As mentioned, various methods exist for measuring current in plasma reactors, although they were not utilized in this study. When employing these techniques, it is crucial to consider the delay between the current or low-voltage probes and the HV probe during data processing. An alternative technique for ensuring the accurate temporal alignment of voltage and current in plasma reactors is described in detail in [39, 41]. In this technique, two high-voltage probes are connected to opposite ends of a resistor, which is centered inside a current monitor. In this case, the current should rise simultaneously as voltage is applied. Therefore, the offset (deskew) of each high-voltage probe is adjusted on the oscilloscope until alignment is achieved.

Fig. 5
figure 5

Influence of cable length of probes on current-voltage waveforms at Pw = 2.5, with fixed cable length of HV probe (Lv = 3.0 m) and varied cable lengths (Lc = 1.2, 2.0, 3.0, 5.0 m) for the current monitor.
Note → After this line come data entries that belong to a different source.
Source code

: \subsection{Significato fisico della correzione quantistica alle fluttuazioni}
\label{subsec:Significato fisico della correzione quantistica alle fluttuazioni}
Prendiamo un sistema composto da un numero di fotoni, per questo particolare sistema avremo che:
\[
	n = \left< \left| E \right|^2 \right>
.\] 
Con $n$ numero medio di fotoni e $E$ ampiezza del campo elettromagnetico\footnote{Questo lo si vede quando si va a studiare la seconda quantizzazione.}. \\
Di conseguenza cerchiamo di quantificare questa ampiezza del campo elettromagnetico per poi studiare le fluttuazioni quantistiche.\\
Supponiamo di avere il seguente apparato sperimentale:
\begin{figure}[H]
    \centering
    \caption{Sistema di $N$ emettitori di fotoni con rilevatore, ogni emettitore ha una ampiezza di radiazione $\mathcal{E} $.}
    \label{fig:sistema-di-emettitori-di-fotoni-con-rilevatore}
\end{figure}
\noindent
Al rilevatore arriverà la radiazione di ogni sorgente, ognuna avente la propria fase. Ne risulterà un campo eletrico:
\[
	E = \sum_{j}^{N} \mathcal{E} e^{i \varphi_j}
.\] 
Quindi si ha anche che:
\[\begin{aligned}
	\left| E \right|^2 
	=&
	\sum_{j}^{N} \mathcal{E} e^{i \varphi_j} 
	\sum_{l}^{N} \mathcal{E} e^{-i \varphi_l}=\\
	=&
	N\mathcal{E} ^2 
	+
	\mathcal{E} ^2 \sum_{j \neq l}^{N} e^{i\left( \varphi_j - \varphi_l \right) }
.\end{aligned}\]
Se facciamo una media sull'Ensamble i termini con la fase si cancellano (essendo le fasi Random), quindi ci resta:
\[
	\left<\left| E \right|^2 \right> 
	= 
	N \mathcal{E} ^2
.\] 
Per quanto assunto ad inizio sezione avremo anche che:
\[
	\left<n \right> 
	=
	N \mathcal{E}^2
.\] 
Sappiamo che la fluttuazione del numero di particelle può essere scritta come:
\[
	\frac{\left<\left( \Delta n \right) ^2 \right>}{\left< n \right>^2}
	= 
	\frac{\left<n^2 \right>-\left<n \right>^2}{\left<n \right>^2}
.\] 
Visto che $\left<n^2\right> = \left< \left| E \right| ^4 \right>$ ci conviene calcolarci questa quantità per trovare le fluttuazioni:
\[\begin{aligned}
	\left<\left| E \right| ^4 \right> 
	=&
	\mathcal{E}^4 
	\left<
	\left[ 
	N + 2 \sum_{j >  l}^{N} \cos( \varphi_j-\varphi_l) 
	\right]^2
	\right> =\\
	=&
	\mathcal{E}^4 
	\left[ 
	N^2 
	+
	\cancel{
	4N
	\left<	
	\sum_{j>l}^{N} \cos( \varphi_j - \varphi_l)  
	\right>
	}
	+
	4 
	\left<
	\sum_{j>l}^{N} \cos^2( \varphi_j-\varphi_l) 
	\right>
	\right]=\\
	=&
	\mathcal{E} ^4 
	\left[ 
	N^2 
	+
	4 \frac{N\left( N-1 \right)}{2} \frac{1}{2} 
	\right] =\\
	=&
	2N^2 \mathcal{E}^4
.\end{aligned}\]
The inset provides an enlarged view of current peaks, highlighting the observable delay in the occurrence of the current peak at longer cables

Fig. 6
figure 6

Effect of cable length on current and voltage waveforms. (a, b) depicts voltage and current waveforms, respectively, of low frequency spark discharge in the main reactor at g = 5 mm and f = 0.4 kHz. (c, d) depicts voltage and current waveforms, respectively, of pulsed corona discharge in needles-to-plate reactor at f = 20 Hz. Lc = 2.0, 3.0 and 5.0 m, while Lv = 3.0 m. A unipolar pulsed power supply (Suematsu Elect. Co., Ltd., Japan) was used for this set of data

Oscilloscope Functions Adjustment

Data Averaging

Electrical discharge typically exhibits shot-to-shot variation (i.e., nonuniformity of discharge with time) under fixed conditions in a reactor. Therefore, to get a reliable measurement, adequate averaging of data is highly important and necessary in cold plasma reactors [44]. The nonuniformity of discharge is also pronounced in warm plasma reactors, as shown in Fig. 7 depicting the current and voltage waveforms along with corresponding energy consumption. The data was obtained for an averaging of two for 9.5 cycles of the applied voltage. As can be seen in the figure, there is a notable disparity in the current peaks over time, denoting shot-to-shot variation, significantly reflected in the energy consumed. This nonuniformity in the discharge behavior in warm plasma is evidenced by monitoring the discharge dynamic using a high-speed camera shown in Fig. 8, and it is raised mainly from (1) the roughness in the electrode surface from the strong discharge, (2) the noticeable high temperature associated with the plasma channel and its nonuniform distribution in the reactor that make the discharge takes various pathways, and (3) distribution of residual charges.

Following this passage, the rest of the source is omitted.